Task brief |
Read the data line by line and say how many lines contain the string "desvio", giving the number alone.

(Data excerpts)
-=-=-=-=-
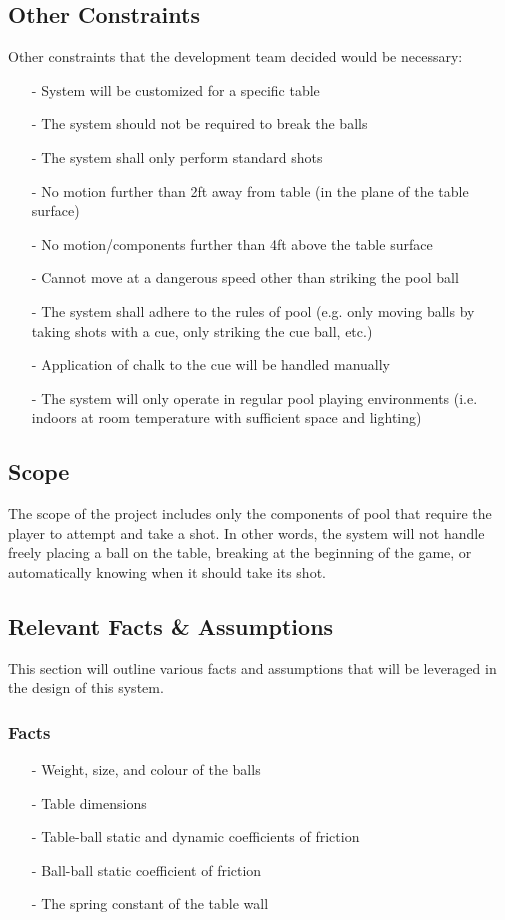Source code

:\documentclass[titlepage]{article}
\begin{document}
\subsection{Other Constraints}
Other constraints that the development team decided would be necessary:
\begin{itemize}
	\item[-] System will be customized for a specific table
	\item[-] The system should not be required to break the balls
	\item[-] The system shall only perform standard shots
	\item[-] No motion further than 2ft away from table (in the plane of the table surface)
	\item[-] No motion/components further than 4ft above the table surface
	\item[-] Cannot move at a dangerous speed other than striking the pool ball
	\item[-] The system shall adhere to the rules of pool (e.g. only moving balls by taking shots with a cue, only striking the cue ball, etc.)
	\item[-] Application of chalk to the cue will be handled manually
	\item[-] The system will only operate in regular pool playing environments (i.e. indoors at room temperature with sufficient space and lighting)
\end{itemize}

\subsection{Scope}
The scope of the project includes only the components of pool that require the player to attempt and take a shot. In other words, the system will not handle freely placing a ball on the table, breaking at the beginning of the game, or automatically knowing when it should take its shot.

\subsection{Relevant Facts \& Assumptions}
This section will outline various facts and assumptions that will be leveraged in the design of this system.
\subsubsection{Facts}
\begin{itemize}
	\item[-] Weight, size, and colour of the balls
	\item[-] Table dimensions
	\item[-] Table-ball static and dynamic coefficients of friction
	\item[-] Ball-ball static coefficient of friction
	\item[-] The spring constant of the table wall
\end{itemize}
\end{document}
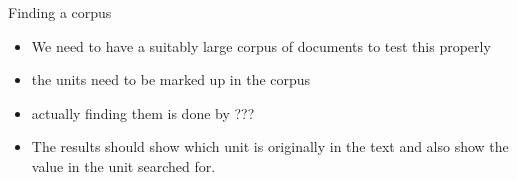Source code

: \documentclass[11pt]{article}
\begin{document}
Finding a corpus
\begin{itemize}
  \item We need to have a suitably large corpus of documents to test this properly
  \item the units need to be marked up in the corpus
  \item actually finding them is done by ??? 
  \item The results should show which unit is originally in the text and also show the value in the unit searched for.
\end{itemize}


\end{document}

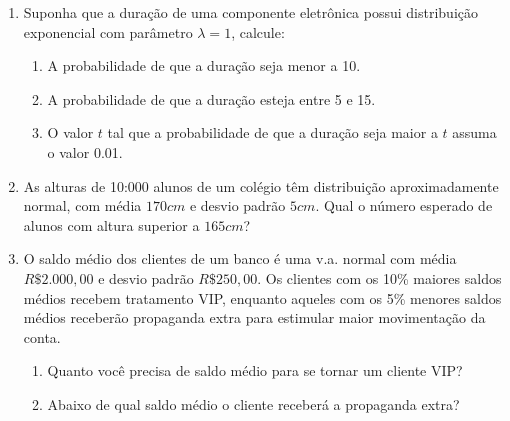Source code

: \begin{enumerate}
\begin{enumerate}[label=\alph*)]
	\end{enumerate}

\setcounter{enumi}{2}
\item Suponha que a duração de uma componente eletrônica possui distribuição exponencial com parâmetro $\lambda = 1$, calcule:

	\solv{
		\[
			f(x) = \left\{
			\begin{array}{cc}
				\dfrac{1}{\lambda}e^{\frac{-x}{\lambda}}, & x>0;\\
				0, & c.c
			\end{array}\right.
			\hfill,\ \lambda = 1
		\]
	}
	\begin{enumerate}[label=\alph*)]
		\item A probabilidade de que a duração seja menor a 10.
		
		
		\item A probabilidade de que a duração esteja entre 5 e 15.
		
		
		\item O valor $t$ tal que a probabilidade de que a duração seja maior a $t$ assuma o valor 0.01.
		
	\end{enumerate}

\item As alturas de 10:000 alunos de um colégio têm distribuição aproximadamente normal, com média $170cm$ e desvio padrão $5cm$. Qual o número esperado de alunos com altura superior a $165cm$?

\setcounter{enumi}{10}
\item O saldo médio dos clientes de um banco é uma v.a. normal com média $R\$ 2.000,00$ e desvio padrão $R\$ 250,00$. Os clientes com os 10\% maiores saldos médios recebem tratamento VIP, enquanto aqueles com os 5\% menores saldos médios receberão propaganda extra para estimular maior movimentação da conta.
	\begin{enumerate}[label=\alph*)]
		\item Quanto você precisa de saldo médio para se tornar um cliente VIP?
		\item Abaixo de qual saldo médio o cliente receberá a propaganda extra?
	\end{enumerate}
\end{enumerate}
-=-=-=-=-
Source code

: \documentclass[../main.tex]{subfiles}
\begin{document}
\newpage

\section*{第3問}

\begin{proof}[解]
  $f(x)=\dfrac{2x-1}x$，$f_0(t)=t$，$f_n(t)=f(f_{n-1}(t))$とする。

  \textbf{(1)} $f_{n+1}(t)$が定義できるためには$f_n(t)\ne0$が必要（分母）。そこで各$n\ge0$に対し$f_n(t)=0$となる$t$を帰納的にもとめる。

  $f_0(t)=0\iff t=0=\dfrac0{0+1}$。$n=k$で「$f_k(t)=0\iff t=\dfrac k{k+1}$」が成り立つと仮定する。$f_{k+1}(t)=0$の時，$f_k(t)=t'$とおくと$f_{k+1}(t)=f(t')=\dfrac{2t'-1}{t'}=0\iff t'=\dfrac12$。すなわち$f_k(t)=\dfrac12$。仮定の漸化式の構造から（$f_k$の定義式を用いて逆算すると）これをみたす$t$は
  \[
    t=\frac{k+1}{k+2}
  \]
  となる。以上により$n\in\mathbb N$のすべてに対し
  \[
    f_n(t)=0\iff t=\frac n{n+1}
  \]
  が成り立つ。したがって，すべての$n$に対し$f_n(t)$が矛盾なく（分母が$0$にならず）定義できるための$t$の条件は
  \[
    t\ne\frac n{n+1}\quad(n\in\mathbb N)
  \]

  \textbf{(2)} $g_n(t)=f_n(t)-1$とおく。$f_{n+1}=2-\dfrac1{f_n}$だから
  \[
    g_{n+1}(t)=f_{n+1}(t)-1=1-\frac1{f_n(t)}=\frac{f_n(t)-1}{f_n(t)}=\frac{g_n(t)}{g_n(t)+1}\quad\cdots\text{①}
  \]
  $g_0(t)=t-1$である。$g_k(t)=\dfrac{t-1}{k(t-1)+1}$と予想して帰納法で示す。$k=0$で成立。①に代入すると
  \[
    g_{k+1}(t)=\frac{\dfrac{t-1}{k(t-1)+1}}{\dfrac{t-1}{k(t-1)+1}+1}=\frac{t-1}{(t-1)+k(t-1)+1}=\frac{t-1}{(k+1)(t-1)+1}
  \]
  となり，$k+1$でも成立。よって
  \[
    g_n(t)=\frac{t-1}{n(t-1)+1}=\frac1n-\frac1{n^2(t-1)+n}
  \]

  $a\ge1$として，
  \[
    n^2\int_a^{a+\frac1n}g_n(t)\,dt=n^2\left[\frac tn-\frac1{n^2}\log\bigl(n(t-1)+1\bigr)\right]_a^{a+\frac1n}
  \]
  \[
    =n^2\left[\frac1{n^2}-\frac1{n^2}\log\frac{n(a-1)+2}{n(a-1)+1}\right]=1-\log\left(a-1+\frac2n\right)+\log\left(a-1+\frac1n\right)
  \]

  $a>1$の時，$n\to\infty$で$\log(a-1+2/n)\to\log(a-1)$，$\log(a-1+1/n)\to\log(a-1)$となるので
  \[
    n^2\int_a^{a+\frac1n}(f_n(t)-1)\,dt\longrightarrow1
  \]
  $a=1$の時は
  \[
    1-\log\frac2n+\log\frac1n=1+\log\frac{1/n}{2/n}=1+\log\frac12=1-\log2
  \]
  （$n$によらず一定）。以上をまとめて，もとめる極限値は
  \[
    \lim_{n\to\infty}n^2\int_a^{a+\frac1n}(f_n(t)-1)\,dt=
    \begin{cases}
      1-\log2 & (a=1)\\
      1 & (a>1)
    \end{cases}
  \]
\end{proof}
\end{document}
-=-=-=-=-
The answer |
2